>>>>>
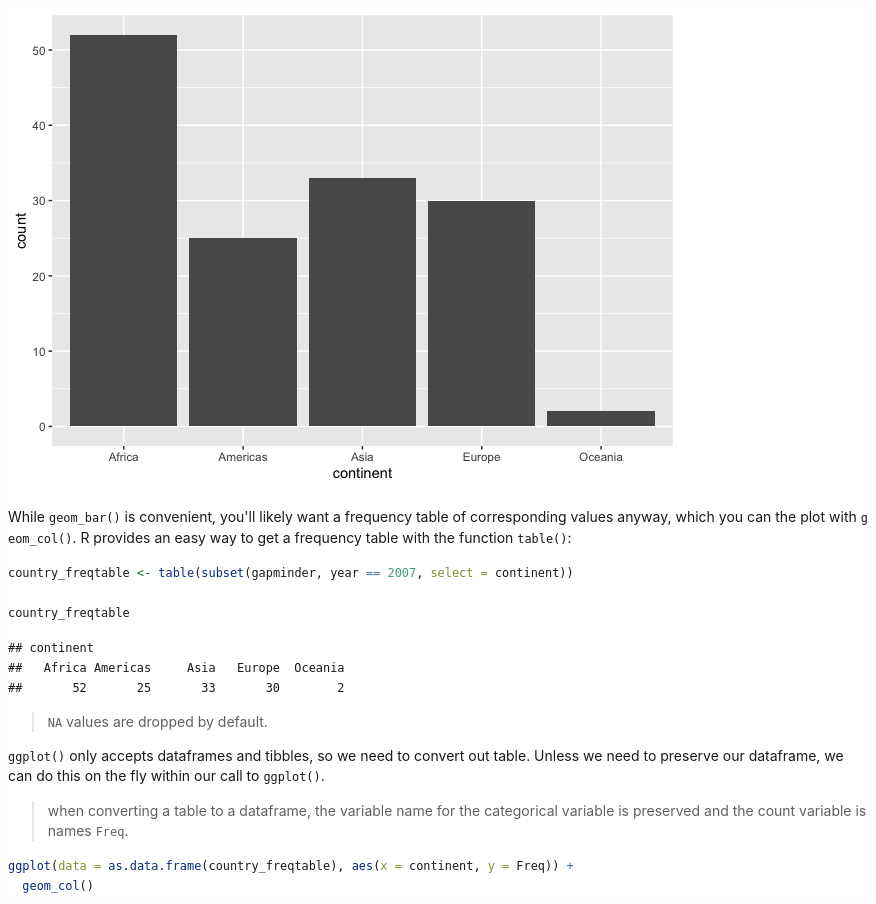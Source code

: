 ![](R_visualization_files/figure-html/basic_bar-1.png)

While `geom_bar()` is convenient, you'll likely want a frequency table of corresponding values anyway, which you can the plot with `geom_col()`.
R provides an easy way to get a frequency table with the function `table()`:


```r
country_freqtable <- table(subset(gapminder, year == 2007, select = continent))

country_freqtable
```

```
## continent
##   Africa Americas     Asia   Europe  Oceania 
##       52       25       33       30        2
```

> `NA` values are dropped by default.

`ggplot()` only accepts dataframes and tibbles, so we need to convert out table. Unless we need to preserve our dataframe, we can do this on the fly within our call to `ggplot()`.

> when converting a table to a dataframe, the variable name for the categorical variable is preserved and the count variable is names `Freq`.


```r
ggplot(data = as.data.frame(country_freqtable), aes(x = continent, y = Freq)) +
  geom_col()
```
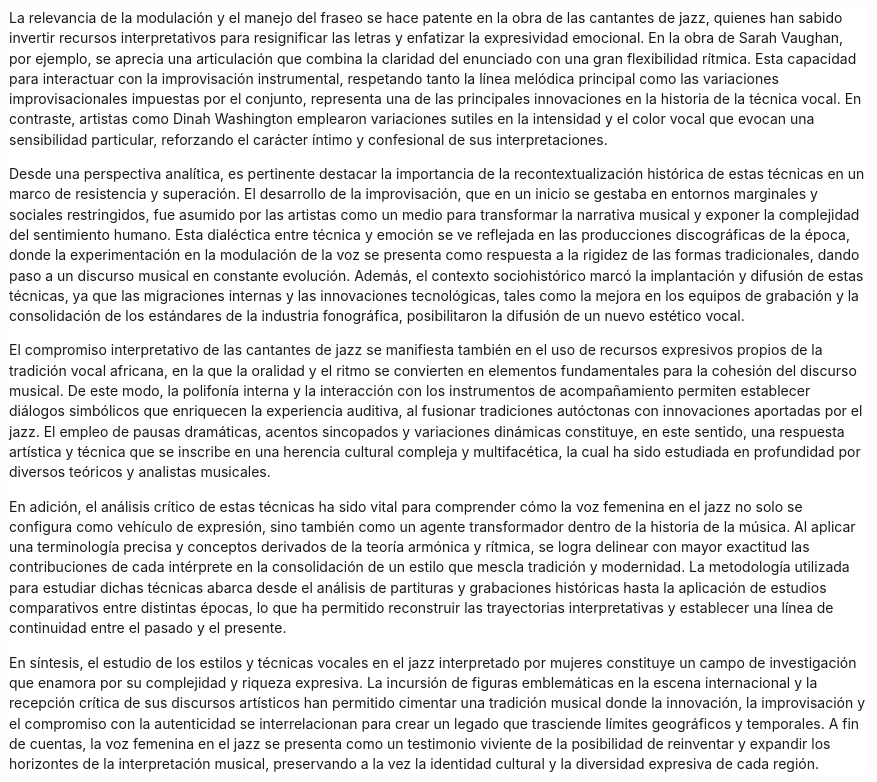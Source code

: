 La relevancia de la modulación y el manejo del fraseo se hace patente en la obra de las cantantes de
jazz, quienes han sabido invertir recursos interpretativos para resignificar las letras y enfatizar
la expresividad emocional. En la obra de Sarah Vaughan, por ejemplo, se aprecia una articulación que
combina la claridad del enunciado con una gran flexibilidad rítmica. Esta capacidad para interactuar
con la improvisación instrumental, respetando tanto la línea melódica principal como las variaciones
improvisacionales impuestas por el conjunto, representa una de las principales innovaciones en la
historia de la técnica vocal. En contraste, artistas como Dinah Washington emplearon variaciones
sutiles en la intensidad y el color vocal que evocan una sensibilidad particular, reforzando el
carácter íntimo y confesional de sus interpretaciones.

Desde una perspectiva analítica, es pertinente destacar la importancia de la recontextualización
histórica de estas técnicas en un marco de resistencia y superación. El desarrollo de la
improvisación, que en un inicio se gestaba en entornos marginales y sociales restringidos, fue
asumido por las artistas como un medio para transformar la narrativa musical y exponer la
complejidad del sentimiento humano. Esta dialéctica entre técnica y emoción se ve reflejada en las
producciones discográficas de la época, donde la experimentación en la modulación de la voz se
presenta como respuesta a la rigidez de las formas tradicionales, dando paso a un discurso musical
en constante evolución. Además, el contexto sociohistórico marcó la implantación y difusión de estas
técnicas, ya que las migraciones internas y las innovaciones tecnológicas, tales como la mejora en
los equipos de grabación y la consolidación de los estándares de la industria fonográfica,
posibilitaron la difusión de un nuevo estético vocal.

El compromiso interpretativo de las cantantes de jazz se manifiesta también en el uso de recursos
expresivos propios de la tradición vocal africana, en la que la oralidad y el ritmo se convierten en
elementos fundamentales para la cohesión del discurso musical. De este modo, la polifonía interna y
la interacción con los instrumentos de acompañamiento permiten establecer diálogos simbólicos que
enriquecen la experiencia auditiva, al fusionar tradiciones autóctonas con innovaciones aportadas
por el jazz. El empleo de pausas dramáticas, acentos sincopados y variaciones dinámicas constituye,
en este sentido, una respuesta artística y técnica que se inscribe en una herencia cultural compleja
y multifacética, la cual ha sido estudiada en profundidad por diversos teóricos y analistas
musicales.

En adición, el análisis crítico de estas técnicas ha sido vital para comprender cómo la voz femenina
en el jazz no solo se configura como vehículo de expresión, sino también como un agente
transformador dentro de la historia de la música. Al aplicar una terminología precisa y conceptos
derivados de la teoría armónica y rítmica, se logra delinear con mayor exactitud las contribuciones
de cada intérprete en la consolidación de un estilo que mescla tradición y modernidad. La
metodología utilizada para estudiar dichas técnicas abarca desde el análisis de partituras y
grabaciones históricas hasta la aplicación de estudios comparativos entre distintas épocas, lo que
ha permitido reconstruir las trayectorias interpretativas y establecer una línea de continuidad
entre el pasado y el presente.

En síntesis, el estudio de los estilos y técnicas vocales en el jazz interpretado por mujeres
constituye un campo de investigación que enamora por su complejidad y riqueza expresiva. La
incursión de figuras emblemáticas en la escena internacional y la recepción crítica de sus discursos
artísticos han permitido cimentar una tradición musical donde la innovación, la improvisación y el
compromiso con la autenticidad se interrelacionan para crear un legado que trasciende límites
geográficos y temporales. A fin de cuentas, la voz femenina en el jazz se presenta como un
testimonio viviente de la posibilidad de reinventar y expandir los horizontes de la interpretación
musical, preservando a la vez la identidad cultural y la diversidad expresiva de cada región.

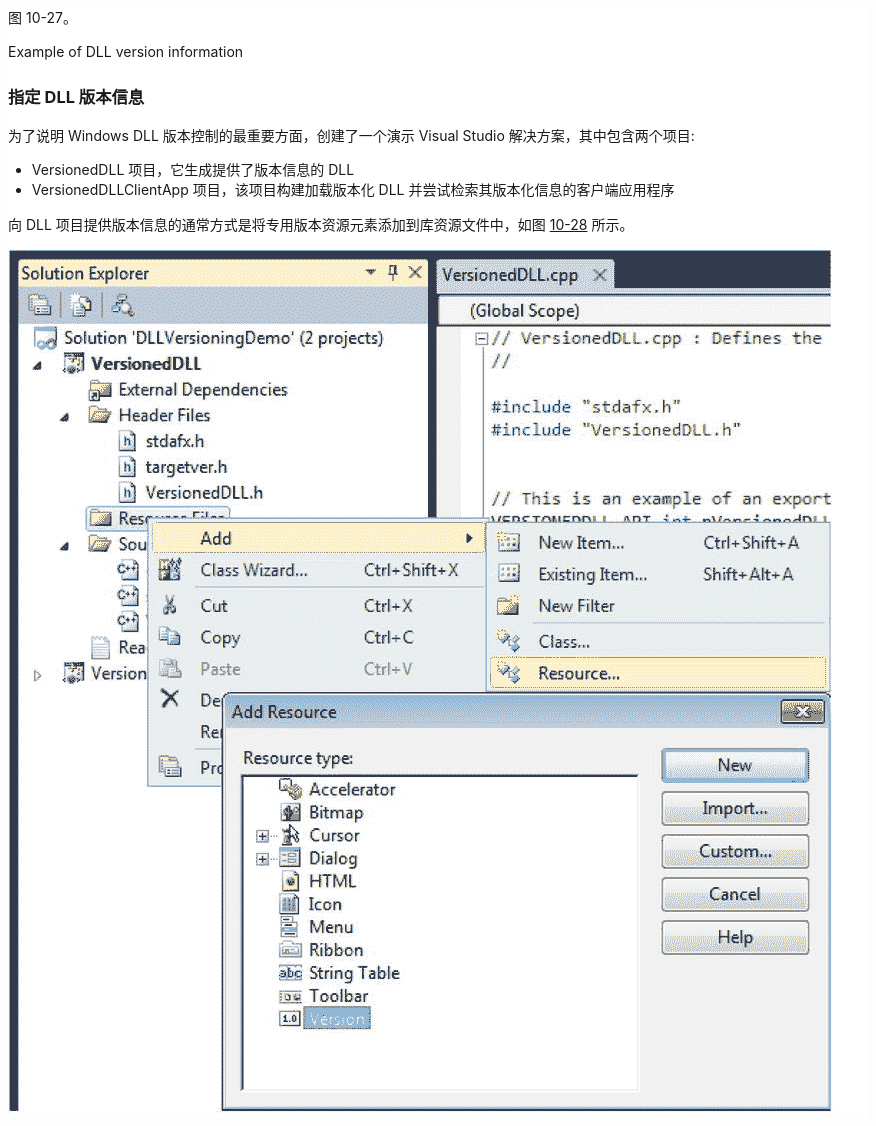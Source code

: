 图 10-27。

Example of DLL version information

### 指定 DLL 版本信息

为了说明 Windows DLL 版本控制的最重要方面，创建了一个演示 Visual Studio 解决方案，其中包含两个项目:

*   VersionedDLL 项目，它生成提供了版本信息的 DLL
*   VersionedDLLClientApp 项目，该项目构建加载版本化 DLL 并尝试检索其版本化信息的客户端应用程序

向 DLL 项目提供版本信息的通常方式是将专用版本资源元素添加到库资源文件中，如图 [10-28](#Fig28) 所示。

![A978-1-4302-6668-6_10_Fig28_HTML.jpg](img/A978-1-4302-6668-6_10_Fig28_HTML.jpg)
<<<<<
Without the pictures, return the entries exactly as they appear.

Source code

: ![](R_visualization_files/figure-html/basic_bar-1.png)

While `geom_bar()` is convenient, you'll likely want a frequency table of corresponding values anyway, which you can the plot with `geom_col()`.
R provides an easy way to get a frequency table with the function `table()`:


```r
country_freqtable <- table(subset(gapminder, year == 2007, select = continent))

country_freqtable
```

```
## continent
##   Africa Americas     Asia   Europe  Oceania 
##       52       25       33       30        2
```

> `NA` values are dropped by default.

`ggplot()` only accepts dataframes and tibbles, so we need to convert out table. Unless we need to preserve our dataframe, we can do this on the fly within our call to `ggplot()`.

> when converting a table to a dataframe, the variable name for the categorical variable is preserved and the count variable is names `Freq`.


```r
ggplot(data = as.data.frame(country_freqtable), aes(x = continent, y = Freq)) +
  geom_col()
```
Source code

: La relevancia de la modulación y el manejo del fraseo se hace patente en la obra de las cantantes de
jazz, quienes han sabido invertir recursos interpretativos para resignificar las letras y enfatizar
la expresividad emocional. En la obra de Sarah Vaughan, por ejemplo, se aprecia una articulación que
combina la claridad del enunciado con una gran flexibilidad rítmica. Esta capacidad para interactuar
con la improvisación instrumental, respetando tanto la línea melódica principal como las variaciones
improvisacionales impuestas por el conjunto, representa una de las principales innovaciones en la
historia de la técnica vocal. En contraste, artistas como Dinah Washington emplearon variaciones
sutiles en la intensidad y el color vocal que evocan una sensibilidad particular, reforzando el
carácter íntimo y confesional de sus interpretaciones.

Desde una perspectiva analítica, es pertinente destacar la importancia de la recontextualización
histórica de estas técnicas en un marco de resistencia y superación. El desarrollo de la
improvisación, que en un inicio se gestaba en entornos marginales y sociales restringidos, fue
asumido por las artistas como un medio para transformar la narrativa musical y exponer la
complejidad del sentimiento humano. Esta dialéctica entre técnica y emoción se ve reflejada en las
producciones discográficas de la época, donde la experimentación en la modulación de la voz se
presenta como respuesta a la rigidez de las formas tradicionales, dando paso a un discurso musical
en constante evolución. Además, el contexto sociohistórico marcó la implantación y difusión de estas
técnicas, ya que las migraciones internas y las innovaciones tecnológicas, tales como la mejora en
los equipos de grabación y la consolidación de los estándares de la industria fonográfica,
posibilitaron la difusión de un nuevo estético vocal.

El compromiso interpretativo de las cantantes de jazz se manifiesta también en el uso de recursos
expresivos propios de la tradición vocal africana, en la que la oralidad y el ritmo se convierten en
elementos fundamentales para la cohesión del discurso musical. De este modo, la polifonía interna y
la interacción con los instrumentos de acompañamiento permiten establecer diálogos simbólicos que
enriquecen la experiencia auditiva, al fusionar tradiciones autóctonas con innovaciones aportadas
por el jazz. El empleo de pausas dramáticas, acentos sincopados y variaciones dinámicas constituye,
en este sentido, una respuesta artística y técnica que se inscribe en una herencia cultural compleja
y multifacética, la cual ha sido estudiada en profundidad por diversos teóricos y analistas
musicales.

En adición, el análisis crítico de estas técnicas ha sido vital para comprender cómo la voz femenina
en el jazz no solo se configura como vehículo de expresión, sino también como un agente
transformador dentro de la historia de la música. Al aplicar una terminología precisa y conceptos
derivados de la teoría armónica y rítmica, se logra delinear con mayor exactitud las contribuciones
de cada intérprete en la consolidación de un estilo que mescla tradición y modernidad. La
metodología utilizada para estudiar dichas técnicas abarca desde el análisis de partituras y
grabaciones históricas hasta la aplicación de estudios comparativos entre distintas épocas, lo que
ha permitido reconstruir las trayectorias interpretativas y establecer una línea de continuidad
entre el pasado y el presente.

En síntesis, el estudio de los estilos y técnicas vocales en el jazz interpretado por mujeres
constituye un campo de investigación que enamora por su complejidad y riqueza expresiva. La
incursión de figuras emblemáticas en la escena internacional y la recepción crítica de sus discursos
artísticos han permitido cimentar una tradición musical donde la innovación, la improvisación y el
compromiso con la autenticidad se interrelacionan para crear un legado que trasciende límites
geográficos y temporales. A fin de cuentas, la voz femenina en el jazz se presenta como un
testimonio viviente de la posibilidad de reinventar y expandir los horizontes de la interpretación
musical, preservando a la vez la identidad cultural y la diversidad expresiva de cada región.

Source code

: 图 10-27。

Example of DLL version information

### 指定 DLL 版本信息

为了说明 Windows DLL 版本控制的最重要方面，创建了一个演示 Visual Studio 解决方案，其中包含两个项目:

*   VersionedDLL 项目，它生成提供了版本信息的 DLL
*   VersionedDLLClientApp 项目，该项目构建加载版本化 DLL 并尝试检索其版本化信息的客户端应用程序

向 DLL 项目提供版本信息的通常方式是将专用版本资源元素添加到库资源文件中，如图 [10-28](#Fig28) 所示。

![A978-1-4302-6668-6_10_Fig28_HTML.jpg](img/A978-1-4302-6668-6_10_Fig28_HTML.jpg)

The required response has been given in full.